If you have filed a personal injury claim, the other party must be proven at-fault, in order for the defendant to get saddled with the charge of liability. The liable party must compensate the injured plaintiff.
The first suggested response
Ask the insurance adjuster for proof of the adjuster’s stated position. Look for a statement that gives a statute, a rule or a regulation. Expect to be provided with a printed statement. Statement should include mention of the source. Personal injury lawyer in Kitchener advices that you should not accept a paper that fails to provide the source of the quoted statute, rule or regulation.
The suggested follow-up to that first response
Point to features in the police report that support your allegations. If that report lacks any mention of a time when you got a citation from the officer at the scene of the accident, then you do not appear to be at-fault. If you were not at-fault, then it would seem that the other party ought to be held liable.
Does the police report assign fault to either party? If not, then the adjuster has no strong grounds for saying that you should be held liable.
Significance of above responses
Often, adjusters try denying the liability of the insurance company’s policyholder (the defendant) in an effort to persuade the plaintiff to drop the filed personal injury claim. Plaintiffs that carry out the responses that have been outlined above should convince any adjuster of the same plaintiffs’ unwillingness to drop their filed claim.
If a plaintiff has refused to drop a claim, then the adjuster must continue to negotiate with that same plaintiff. In other words, once completed correctly, responses to a denial of liability can work to keep stalled negotiations going.
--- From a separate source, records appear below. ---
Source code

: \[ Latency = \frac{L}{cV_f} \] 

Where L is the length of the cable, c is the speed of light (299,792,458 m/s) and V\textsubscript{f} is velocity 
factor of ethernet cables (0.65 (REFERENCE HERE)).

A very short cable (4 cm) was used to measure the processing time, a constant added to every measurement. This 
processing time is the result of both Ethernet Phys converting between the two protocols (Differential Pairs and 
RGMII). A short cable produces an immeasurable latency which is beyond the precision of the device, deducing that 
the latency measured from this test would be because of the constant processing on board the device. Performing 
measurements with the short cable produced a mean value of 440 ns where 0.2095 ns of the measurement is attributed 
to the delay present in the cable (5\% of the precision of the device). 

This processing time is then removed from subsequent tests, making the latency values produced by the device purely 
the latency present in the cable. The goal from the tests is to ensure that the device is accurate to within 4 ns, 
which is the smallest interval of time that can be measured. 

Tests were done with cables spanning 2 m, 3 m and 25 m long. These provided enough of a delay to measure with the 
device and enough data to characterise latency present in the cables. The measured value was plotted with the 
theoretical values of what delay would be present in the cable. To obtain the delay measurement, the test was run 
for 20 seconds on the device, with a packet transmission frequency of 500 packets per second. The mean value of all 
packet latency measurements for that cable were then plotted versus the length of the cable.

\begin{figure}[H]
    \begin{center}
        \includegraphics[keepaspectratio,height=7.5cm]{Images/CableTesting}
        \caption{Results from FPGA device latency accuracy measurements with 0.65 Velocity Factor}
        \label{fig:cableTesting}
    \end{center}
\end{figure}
As long as negotiations continue, the chances for a larger bid from the adjuster become more of a possibility.
Still, if the adjuster has sought to disprove the liability of the insurance company’s policyholder (the defendant), that action reduces the chances for attainment of what would feel like a fair settlement. In other words, the likelihood for a sizable bid from the same adjuster has been reduced.
What does that mean? Does that suggest that the plaintiff could be denied any reward? No, but it does suggest that the size of the granted reward could be an amount of money that is far smaller than the amount that was quoted in the demand letter.
Not all adjusters try this particular trick. An adjuster’s awareness of a policy’s limits can influence a decision, regarding whether or not to proceed with the act of denying a policyholder’s liability. For instance, if the limits are high, then there is lots of money at that same adjuster’s disposal.